To do -
Starting at the line with "- 🌱 I’m currently learning **Blender**", repeat every line exactly until the records end, including the last one.

Data for the task -
--------------------
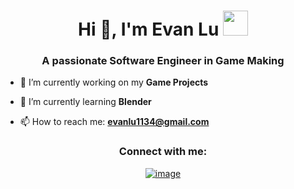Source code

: <h1 align="center">Hi 👋, I'm Evan Lu <img height="40" src="https://emoji.gg/assets/emoji/7333-parrotdance.gif"></h1>
<h3 align="center">A passionate Software Engineer in Game Making</h3>

- 🔭 I’m currently working on my **Game Projects**

- 🌱 I’m currently learning **Blender**

- 📫 How to reach me: **evanlu1134@gmail.com**

<h3 align="center">Connect with me:</h3>
<div align="center">

[![image](https://img.shields.io/badge/LinkedIn-0077B5?style=for-the-badge&logo=linkedin&logoColor=white)](https://www.linkedin.com/in/evan-lu-/)


  
</div>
--------------------
Exercise result -
- 🌱 I’m currently learning **Blender**

- 📫 How to reach me: **evanlu1134@gmail.com**

<h3 align="center">Connect with me:</h3>
<div align="center">

[![image](https://img.shields.io/badge/LinkedIn-0077B5?style=for-the-badge&logo=linkedin&logoColor=white)](https://www.linkedin.com/in/evan-lu-/)


  
</div>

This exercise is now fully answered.